EXERCISE OBJECTIVE:
Would you please transcribe the records below exactly, leaving out the pictures?

Pictures paired with source code
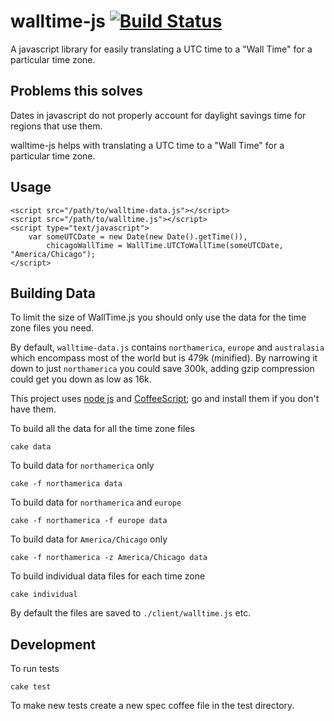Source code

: walltime-js [![Build Status](https://secure.travis-ci.org/sproutsocial/walltime-js.png)](http://travis-ci.org/sproutsocial/walltime-js)
===========

A javascript library for easily translating a UTC time to a "Wall Time" for a particular time zone.

## Problems this solves

Dates in javascript do not properly account for daylight savings time for regions that use them.

walltime-js helps with translating a UTC time to a "Wall Time" for a particular time zone.

## Usage

    <script src="/path/to/walltime-data.js"></script>
    <script src="/path/to/walltime.js"></script>
    <script type="text/javascript">
        var someUTCDate = new Date(new Date().getTime()),
            chicagoWallTime = WallTime.UTCToWallTime(someUTCDate, "America/Chicago");
    </script>

## Building Data

To limit the size of WallTime.js you should only use the data for the time zone files you need.  

By default, `walltime-data.js` contains `northamerica`, `europe` and `australasia` which encompass most of the world but is 479k (minified).  By narrowing it down to just `northamerica` you could save 300k, adding gzip compression could get you down as low as 16k.

This project uses [node js](http://nodejs.org) and [CoffeeScript](http://coffeescript.org); go and install them if you don't have them.

To build all the data for all the time zone files

    cake data

To build data for `northamerica` only

    cake -f northamerica data

To build data for `northamerica` and `europe`

    cake -f northamerica -f europe data

To build data for `America/Chicago` only

    cake -f northamerica -z America/Chicago data

To build individual data files for each time zone

    cake individual

By default the files are saved to `./client/walltime.js` etc.

## Development

To run tests

    cake test

To make new tests create a new spec coffee file in the test directory.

WRITTEN SOLUTION:
Source code

: walltime-js [![Build Status](https://secure.travis-ci.org/sproutsocial/walltime-js.png)](http://travis-ci.org/sproutsocial/walltime-js)
===========

A javascript library for easily translating a UTC time to a "Wall Time" for a particular time zone.

## Problems this solves

Dates in javascript do not properly account for daylight savings time for regions that use them.

walltime-js helps with translating a UTC time to a "Wall Time" for a particular time zone.

## Usage

    <script src="/path/to/walltime-data.js"></script>
    <script src="/path/to/walltime.js"></script>
    <script type="text/javascript">
        var someUTCDate = new Date(new Date().getTime()),
            chicagoWallTime = WallTime.UTCToWallTime(someUTCDate, "America/Chicago");
    </script>

## Building Data

To limit the size of WallTime.js you should only use the data for the time zone files you need.  

By default, `walltime-data.js` contains `northamerica`, `europe` and `australasia` which encompass most of the world but is 479k (minified).  By narrowing it down to just `northamerica` you could save 300k, adding gzip compression could get you down as low as 16k.

This project uses [node js](http://nodejs.org) and [CoffeeScript](http://coffeescript.org); go and install them if you don't have them.

To build all the data for all the time zone files

    cake data

To build data for `northamerica` only

    cake -f northamerica data

To build data for `northamerica` and `europe`

    cake -f northamerica -f europe data

To build data for `America/Chicago` only

    cake -f northamerica -z America/Chicago data

To build individual data files for each time zone

    cake individual

By default the files are saved to `./client/walltime.js` etc.

## Development

To run tests

    cake test

To make new tests create a new spec coffee file in the test directory.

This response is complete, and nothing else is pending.